[Stored data entries]
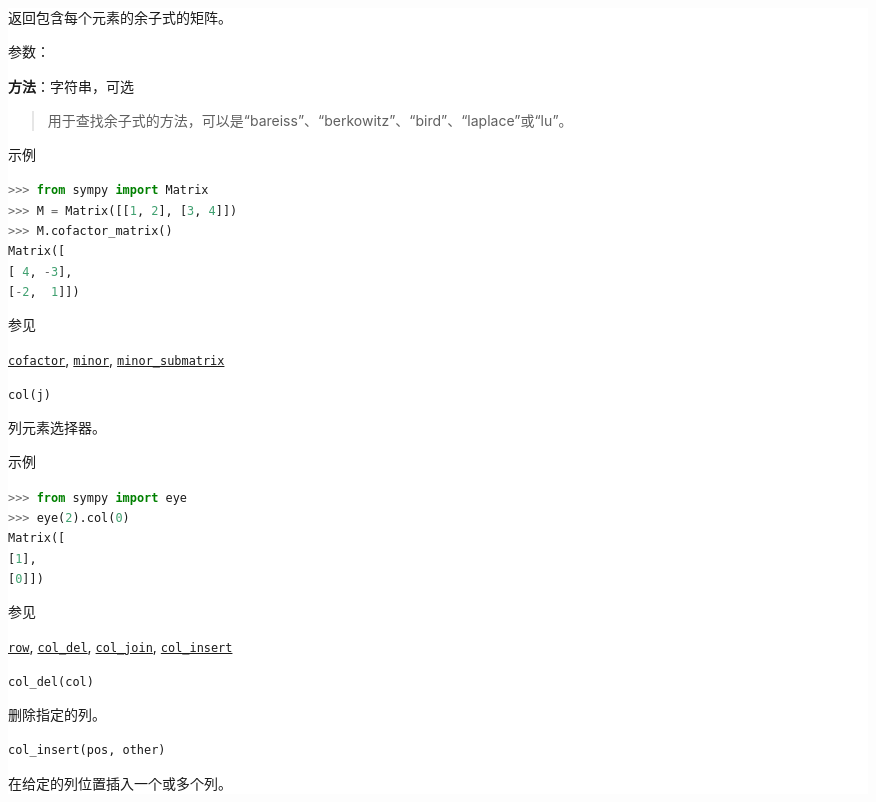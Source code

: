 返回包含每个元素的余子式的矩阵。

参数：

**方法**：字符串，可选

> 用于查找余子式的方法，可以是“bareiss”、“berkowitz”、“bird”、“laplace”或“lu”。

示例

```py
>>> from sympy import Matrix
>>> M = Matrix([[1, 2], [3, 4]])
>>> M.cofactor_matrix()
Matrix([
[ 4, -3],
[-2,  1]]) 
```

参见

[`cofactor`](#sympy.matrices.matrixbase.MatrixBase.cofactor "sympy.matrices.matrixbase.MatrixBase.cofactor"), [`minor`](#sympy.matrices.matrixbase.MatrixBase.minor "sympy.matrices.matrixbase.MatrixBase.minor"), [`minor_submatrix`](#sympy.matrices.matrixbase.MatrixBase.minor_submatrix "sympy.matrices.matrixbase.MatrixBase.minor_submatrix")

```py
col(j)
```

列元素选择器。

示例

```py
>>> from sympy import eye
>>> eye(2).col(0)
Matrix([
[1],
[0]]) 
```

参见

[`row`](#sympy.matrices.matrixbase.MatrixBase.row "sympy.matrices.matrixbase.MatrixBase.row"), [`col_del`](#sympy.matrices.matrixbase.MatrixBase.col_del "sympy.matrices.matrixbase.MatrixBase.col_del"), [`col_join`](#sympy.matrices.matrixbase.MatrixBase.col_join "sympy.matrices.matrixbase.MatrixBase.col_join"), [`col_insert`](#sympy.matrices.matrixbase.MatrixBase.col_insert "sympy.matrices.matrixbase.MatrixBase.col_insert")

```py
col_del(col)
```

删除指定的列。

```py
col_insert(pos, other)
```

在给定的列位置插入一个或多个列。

## YOUR ASSIGNMENT
Among the records above, find each line holding the string "import" and pull it out.

## RESPONSE FOR THIS EXERCISE
>>> from sympy import Matrix
>>> from sympy import eye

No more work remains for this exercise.